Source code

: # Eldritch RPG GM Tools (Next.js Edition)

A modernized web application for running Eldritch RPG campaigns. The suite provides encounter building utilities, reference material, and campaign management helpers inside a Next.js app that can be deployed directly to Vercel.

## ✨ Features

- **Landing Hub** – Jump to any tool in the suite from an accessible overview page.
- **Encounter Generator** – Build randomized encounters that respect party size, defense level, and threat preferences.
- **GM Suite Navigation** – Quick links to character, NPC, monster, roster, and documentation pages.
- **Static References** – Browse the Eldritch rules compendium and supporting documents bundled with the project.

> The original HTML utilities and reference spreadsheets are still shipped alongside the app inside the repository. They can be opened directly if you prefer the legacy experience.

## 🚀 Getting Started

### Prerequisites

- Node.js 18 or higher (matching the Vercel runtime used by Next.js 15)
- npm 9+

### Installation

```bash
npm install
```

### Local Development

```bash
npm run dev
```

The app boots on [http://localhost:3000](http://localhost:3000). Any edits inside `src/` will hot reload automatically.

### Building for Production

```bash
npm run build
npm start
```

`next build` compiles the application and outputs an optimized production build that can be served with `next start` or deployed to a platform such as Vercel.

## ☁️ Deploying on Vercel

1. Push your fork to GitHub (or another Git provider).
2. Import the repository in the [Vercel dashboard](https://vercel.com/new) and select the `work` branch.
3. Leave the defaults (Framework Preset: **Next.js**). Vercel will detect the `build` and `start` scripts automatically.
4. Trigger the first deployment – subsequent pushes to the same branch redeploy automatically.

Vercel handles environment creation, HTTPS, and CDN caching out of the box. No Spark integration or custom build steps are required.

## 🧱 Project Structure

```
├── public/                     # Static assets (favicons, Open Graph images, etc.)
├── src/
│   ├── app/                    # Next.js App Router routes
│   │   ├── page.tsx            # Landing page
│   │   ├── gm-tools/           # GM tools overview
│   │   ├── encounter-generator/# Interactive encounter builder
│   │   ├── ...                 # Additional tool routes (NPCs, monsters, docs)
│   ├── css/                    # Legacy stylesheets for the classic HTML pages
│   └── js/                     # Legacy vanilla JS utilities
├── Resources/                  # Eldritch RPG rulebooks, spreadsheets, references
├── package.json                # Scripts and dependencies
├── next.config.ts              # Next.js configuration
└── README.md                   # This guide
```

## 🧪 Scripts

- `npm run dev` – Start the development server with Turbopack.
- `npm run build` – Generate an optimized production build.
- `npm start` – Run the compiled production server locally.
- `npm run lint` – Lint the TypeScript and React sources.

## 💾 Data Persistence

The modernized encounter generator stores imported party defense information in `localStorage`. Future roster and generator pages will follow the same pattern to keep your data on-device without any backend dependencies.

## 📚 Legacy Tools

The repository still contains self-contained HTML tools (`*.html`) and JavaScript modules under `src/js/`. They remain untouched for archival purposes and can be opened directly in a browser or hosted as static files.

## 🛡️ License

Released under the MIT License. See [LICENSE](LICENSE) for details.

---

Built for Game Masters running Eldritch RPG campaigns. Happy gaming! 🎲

What is expected
Nothing in the records may change; output all of them exactly.

Exercise output
Source code

: # Eldritch RPG GM Tools (Next.js Edition)

A modernized web application for running Eldritch RPG campaigns. The suite provides encounter building utilities, reference material, and campaign management helpers inside a Next.js app that can be deployed directly to Vercel.

## ✨ Features

- **Landing Hub** – Jump to any tool in the suite from an accessible overview page.
- **Encounter Generator** – Build randomized encounters that respect party size, defense level, and threat preferences.
- **GM Suite Navigation** – Quick links to character, NPC, monster, roster, and documentation pages.
- **Static References** – Browse the Eldritch rules compendium and supporting documents bundled with the project.

> The original HTML utilities and reference spreadsheets are still shipped alongside the app inside the repository. They can be opened directly if you prefer the legacy experience.

## 🚀 Getting Started

### Prerequisites

- Node.js 18 or higher (matching the Vercel runtime used by Next.js 15)
- npm 9+

### Installation

```bash
npm install
```

### Local Development

```bash
npm run dev
```

The app boots on [http://localhost:3000](http://localhost:3000). Any edits inside `src/` will hot reload automatically.

### Building for Production

```bash
npm run build
npm start
```

`next build` compiles the application and outputs an optimized production build that can be served with `next start` or deployed to a platform such as Vercel.

## ☁️ Deploying on Vercel

1. Push your fork to GitHub (or another Git provider).
2. Import the repository in the [Vercel dashboard](https://vercel.com/new) and select the `work` branch.
3. Leave the defaults (Framework Preset: **Next.js**). Vercel will detect the `build` and `start` scripts automatically.
4. Trigger the first deployment – subsequent pushes to the same branch redeploy automatically.

Vercel handles environment creation, HTTPS, and CDN caching out of the box. No Spark integration or custom build steps are required.

## 🧱 Project Structure

```
├── public/                     # Static assets (favicons, Open Graph images, etc.)
├── src/
│   ├── app/                    # Next.js App Router routes
│   │   ├── page.tsx            # Landing page
│   │   ├── gm-tools/           # GM tools overview
│   │   ├── encounter-generator/# Interactive encounter builder
│   │   ├── ...                 # Additional tool routes (NPCs, monsters, docs)
│   ├── css/                    # Legacy stylesheets for the classic HTML pages
│   └── js/                     # Legacy vanilla JS utilities
├── Resources/                  # Eldritch RPG rulebooks, spreadsheets, references
├── package.json                # Scripts and dependencies
├── next.config.ts              # Next.js configuration
└── README.md                   # This guide
```

## 🧪 Scripts

- `npm run dev` – Start the development server with Turbopack.
- `npm run build` – Generate an optimized production build.
- `npm start` – Run the compiled production server locally.
- `npm run lint` – Lint the TypeScript and React sources.

## 💾 Data Persistence

The modernized encounter generator stores imported party defense information in `localStorage`. Future roster and generator pages will follow the same pattern to keep your data on-device without any backend dependencies.

## 📚 Legacy Tools

The repository still contains self-contained HTML tools (`*.html`) and JavaScript modules under `src/js/`. They remain untouched for archival purposes and can be opened directly in a browser or hosted as static files.

## 🛡️ License

Released under the MIT License. See [LICENSE](LICENSE) for details.

---

Built for Game Masters running Eldritch RPG campaigns. Happy gaming! 🎲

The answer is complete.